REQUIRED ACTION :: Copy the records exactly. Every line must match.

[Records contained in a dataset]

^^^^^^^^^^^^^^^^

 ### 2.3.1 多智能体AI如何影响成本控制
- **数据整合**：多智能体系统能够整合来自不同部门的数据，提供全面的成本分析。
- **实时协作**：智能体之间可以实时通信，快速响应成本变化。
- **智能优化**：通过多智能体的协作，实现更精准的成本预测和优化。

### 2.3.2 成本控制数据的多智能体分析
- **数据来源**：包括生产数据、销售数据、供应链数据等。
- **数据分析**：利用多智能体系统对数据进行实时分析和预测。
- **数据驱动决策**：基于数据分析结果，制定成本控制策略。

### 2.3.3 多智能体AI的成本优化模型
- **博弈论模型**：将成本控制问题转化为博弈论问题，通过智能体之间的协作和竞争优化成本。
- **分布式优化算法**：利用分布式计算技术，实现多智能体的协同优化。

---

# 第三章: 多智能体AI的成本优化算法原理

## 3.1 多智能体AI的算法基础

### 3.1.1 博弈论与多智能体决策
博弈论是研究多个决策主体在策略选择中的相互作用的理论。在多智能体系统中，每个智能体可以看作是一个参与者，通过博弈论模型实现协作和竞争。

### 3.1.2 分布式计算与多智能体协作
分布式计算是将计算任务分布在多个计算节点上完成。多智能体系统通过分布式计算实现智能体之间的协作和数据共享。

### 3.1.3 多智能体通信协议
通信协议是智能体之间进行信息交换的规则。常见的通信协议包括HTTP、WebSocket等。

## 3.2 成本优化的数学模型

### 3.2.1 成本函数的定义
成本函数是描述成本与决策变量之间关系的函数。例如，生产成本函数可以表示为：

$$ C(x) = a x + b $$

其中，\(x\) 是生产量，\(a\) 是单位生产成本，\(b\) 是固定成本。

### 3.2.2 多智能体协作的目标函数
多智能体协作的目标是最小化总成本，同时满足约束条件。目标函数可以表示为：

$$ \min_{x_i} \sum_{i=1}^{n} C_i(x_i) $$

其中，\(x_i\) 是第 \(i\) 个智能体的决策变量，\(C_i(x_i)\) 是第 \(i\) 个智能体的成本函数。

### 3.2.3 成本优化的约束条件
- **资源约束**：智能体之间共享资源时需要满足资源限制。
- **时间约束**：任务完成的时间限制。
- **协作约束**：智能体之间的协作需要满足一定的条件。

^^^^^^^^^^^^^^^^

ANSWER SPACE ::
 ### 2.3.1 多智能体AI如何影响成本控制
- **数据整合**：多智能体系统能够整合来自不同部门的数据，提供全面的成本分析。
- **实时协作**：智能体之间可以实时通信，快速响应成本变化。
- **智能优化**：通过多智能体的协作，实现更精准的成本预测和优化。

### 2.3.2 成本控制数据的多智能体分析
- **数据来源**：包括生产数据、销售数据、供应链数据等。
- **数据分析**：利用多智能体系统对数据进行实时分析和预测。
- **数据驱动决策**：基于数据分析结果，制定成本控制策略。

### 2.3.3 多智能体AI的成本优化模型
- **博弈论模型**：将成本控制问题转化为博弈论问题，通过智能体之间的协作和竞争优化成本。
- **分布式优化算法**：利用分布式计算技术，实现多智能体的协同优化。

---

# 第三章: 多智能体AI的成本优化算法原理

## 3.1 多智能体AI的算法基础

### 3.1.1 博弈论与多智能体决策
博弈论是研究多个决策主体在策略选择中的相互作用的理论。在多智能体系统中，每个智能体可以看作是一个参与者，通过博弈论模型实现协作和竞争。

### 3.1.2 分布式计算与多智能体协作
分布式计算是将计算任务分布在多个计算节点上完成。多智能体系统通过分布式计算实现智能体之间的协作和数据共享。

### 3.1.3 多智能体通信协议
通信协议是智能体之间进行信息交换的规则。常见的通信协议包括HTTP、WebSocket等。

## 3.2 成本优化的数学模型

### 3.2.1 成本函数的定义
成本函数是描述成本与决策变量之间关系的函数。例如，生产成本函数可以表示为：

$$ C(x) = a x + b $$

其中，\(x\) 是生产量，\(a\) 是单位生产成本，\(b\) 是固定成本。

### 3.2.2 多智能体协作的目标函数
多智能体协作的目标是最小化总成本，同时满足约束条件。目标函数可以表示为：

$$ \min_{x_i} \sum_{i=1}^{n} C_i(x_i) $$

其中，\(x_i\) 是第 \(i\) 个智能体的决策变量，\(C_i(x_i)\) 是第 \(i\) 个智能体的成本函数。

### 3.2.3 成本优化的约束条件
- **资源约束**：智能体之间共享资源时需要满足资源限制。
- **时间约束**：任务完成的时间限制。
- **协作约束**：智能体之间的协作需要满足一定的条件。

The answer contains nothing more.